* Exercise *
Copy, word for word, the lines of the entries below between the one with "and versioned repository." and the one with "two **large prime numbers**.", inclusive, and leave out everything else.

* Provided information *
........

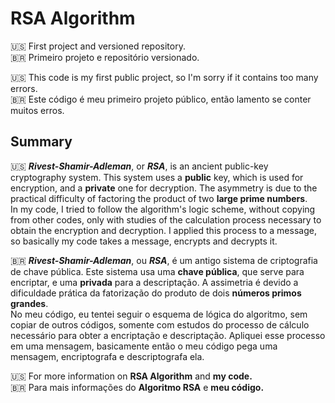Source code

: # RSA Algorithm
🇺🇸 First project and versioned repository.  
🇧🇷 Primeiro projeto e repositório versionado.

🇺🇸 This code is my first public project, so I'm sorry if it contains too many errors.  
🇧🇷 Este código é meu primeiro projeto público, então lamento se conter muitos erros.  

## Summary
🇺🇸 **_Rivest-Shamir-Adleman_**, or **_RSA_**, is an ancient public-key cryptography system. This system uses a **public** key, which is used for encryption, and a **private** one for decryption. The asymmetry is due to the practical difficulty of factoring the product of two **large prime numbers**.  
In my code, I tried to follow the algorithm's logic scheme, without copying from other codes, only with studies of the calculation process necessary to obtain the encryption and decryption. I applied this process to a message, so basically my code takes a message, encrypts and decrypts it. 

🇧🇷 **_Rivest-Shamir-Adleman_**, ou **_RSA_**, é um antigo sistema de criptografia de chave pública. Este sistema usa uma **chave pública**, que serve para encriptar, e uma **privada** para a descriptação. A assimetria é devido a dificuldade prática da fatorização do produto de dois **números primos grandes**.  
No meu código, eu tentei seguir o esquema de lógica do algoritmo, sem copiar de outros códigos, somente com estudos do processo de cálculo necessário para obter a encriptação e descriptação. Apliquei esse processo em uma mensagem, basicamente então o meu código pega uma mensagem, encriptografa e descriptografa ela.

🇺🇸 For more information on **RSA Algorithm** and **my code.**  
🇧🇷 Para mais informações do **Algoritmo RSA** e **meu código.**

........

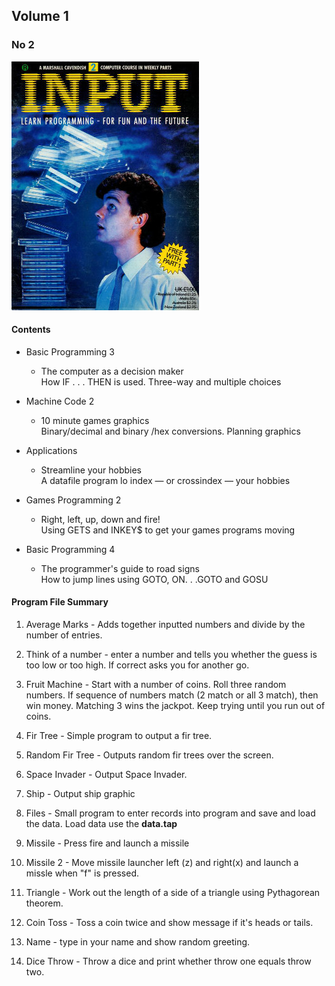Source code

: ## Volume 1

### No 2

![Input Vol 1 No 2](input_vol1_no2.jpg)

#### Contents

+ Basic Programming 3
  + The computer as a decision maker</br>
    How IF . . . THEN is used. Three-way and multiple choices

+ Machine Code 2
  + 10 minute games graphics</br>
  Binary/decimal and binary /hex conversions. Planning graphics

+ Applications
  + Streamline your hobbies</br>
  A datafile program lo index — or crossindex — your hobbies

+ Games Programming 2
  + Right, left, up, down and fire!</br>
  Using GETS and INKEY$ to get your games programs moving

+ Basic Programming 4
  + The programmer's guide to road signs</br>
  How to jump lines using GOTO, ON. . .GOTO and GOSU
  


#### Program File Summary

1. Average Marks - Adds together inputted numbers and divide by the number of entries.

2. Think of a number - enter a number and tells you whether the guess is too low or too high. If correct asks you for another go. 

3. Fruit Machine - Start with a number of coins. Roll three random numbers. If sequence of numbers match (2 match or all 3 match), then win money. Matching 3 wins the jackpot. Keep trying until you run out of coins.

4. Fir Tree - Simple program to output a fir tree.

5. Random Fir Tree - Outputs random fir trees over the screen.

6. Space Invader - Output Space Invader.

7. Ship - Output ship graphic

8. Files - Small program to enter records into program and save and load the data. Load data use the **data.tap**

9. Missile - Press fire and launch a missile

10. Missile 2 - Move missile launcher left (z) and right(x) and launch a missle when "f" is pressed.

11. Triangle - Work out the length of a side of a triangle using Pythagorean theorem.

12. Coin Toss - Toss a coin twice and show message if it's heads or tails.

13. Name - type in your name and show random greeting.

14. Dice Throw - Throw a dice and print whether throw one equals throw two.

........

* Solved problem *
🇺🇸 First project and versioned repository.  
🇧🇷 Primeiro projeto e repositório versionado.

🇺🇸 This code is my first public project, so I'm sorry if it contains too many errors.  
🇧🇷 Este código é meu primeiro projeto público, então lamento se conter muitos erros.  

## Summary
🇺🇸 **_Rivest-Shamir-Adleman_**, or **_RSA_**, is an ancient public-key cryptography system. This system uses a **public** key, which is used for encryption, and a **private** one for decryption. The asymmetry is due to the practical difficulty of factoring the product of two **large prime numbers**.  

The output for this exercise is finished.